Time Out magazine, August 12–September 2 1968. National Art Library no. 38041018012302. © Victoria and Albert Museum
British Vogue, July 2020, with cover featuring Anisa Omar, supermarket assistant. Museum no. CD.12-2021. © Victoria and Albert Museum

The Economist magazine is currently on display in the Design 1900 – Now Galleries at V&A South Kensington. You can also request to see the Vogue magazines in our Prints and Drawings Study Room, and the Time Out issue in the National Art Library.

6 comments so far, view or add yours

Comments

collecting an AI-generated magazine cover highlights not just technological innovation but also broader debates about creativity, authorship, and society’s relationship with AI.
color rush

This is so cool! It’s amazing to think about AI art and how it’s being collected. I’ve been playing around with AI myself, especially with Photo Prompt tools. It’s wild how you can just type what you want and it makes an image!

This is so cool! It’s awesome that the V&A is already collecting AI art and objects. It makes a lot of sense to keep track of these things as AI gets bigger. I can’t wait to see what they collect!

This is so cool! It’s awesome that the V&A is thinking about collecting AI art.
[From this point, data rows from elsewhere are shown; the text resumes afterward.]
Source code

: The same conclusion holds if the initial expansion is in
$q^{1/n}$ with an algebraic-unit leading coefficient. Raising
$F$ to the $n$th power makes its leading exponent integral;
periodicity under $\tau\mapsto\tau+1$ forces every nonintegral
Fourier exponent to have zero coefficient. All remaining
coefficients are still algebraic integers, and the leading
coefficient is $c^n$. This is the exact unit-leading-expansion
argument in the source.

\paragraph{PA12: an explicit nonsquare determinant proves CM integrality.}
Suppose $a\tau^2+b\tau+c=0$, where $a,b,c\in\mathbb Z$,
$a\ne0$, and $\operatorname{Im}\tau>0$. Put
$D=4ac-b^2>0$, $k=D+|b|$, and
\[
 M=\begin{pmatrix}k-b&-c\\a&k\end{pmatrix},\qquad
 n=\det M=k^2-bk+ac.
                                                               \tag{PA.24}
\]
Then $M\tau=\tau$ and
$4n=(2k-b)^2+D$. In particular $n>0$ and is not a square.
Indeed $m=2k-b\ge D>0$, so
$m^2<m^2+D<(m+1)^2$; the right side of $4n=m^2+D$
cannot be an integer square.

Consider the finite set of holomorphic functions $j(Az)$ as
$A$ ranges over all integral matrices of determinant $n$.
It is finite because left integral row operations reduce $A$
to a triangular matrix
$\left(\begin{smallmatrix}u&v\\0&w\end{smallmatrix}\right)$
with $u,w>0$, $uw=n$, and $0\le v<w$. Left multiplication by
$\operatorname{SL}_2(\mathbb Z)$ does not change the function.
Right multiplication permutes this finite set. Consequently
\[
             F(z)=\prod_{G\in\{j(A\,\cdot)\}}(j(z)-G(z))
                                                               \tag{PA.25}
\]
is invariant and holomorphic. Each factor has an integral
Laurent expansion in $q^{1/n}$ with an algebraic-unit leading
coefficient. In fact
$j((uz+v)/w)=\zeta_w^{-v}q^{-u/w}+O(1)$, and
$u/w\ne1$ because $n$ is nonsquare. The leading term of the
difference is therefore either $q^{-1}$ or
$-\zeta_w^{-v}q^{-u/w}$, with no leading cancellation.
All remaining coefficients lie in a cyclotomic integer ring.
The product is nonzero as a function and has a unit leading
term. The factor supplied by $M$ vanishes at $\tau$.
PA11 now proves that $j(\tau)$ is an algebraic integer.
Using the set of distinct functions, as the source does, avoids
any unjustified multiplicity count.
It makes me wonder about all the new ways people are making gible art these days, totally free and easy to create.

This is so cool! It’s awesome that the V&A is already thinking about collecting AI stuff. It’s like collecting history as it happens. I can’t wait to see what kind of AI art they find!

Looks like the post about collecting AI content has been hit with some AI generated messages from bots… I just got chatgpt to generate this:

Great article! I love how the Victoria and Albert Museum is recognising that we’re living through a pivotal cultural shift with generative AI — and that it isn’t just about the tech, but the stories, objects and debates around creativity, authorship and society that matter.

My real question: What other things will be part of Rapid Response Collecting about the current AI moment?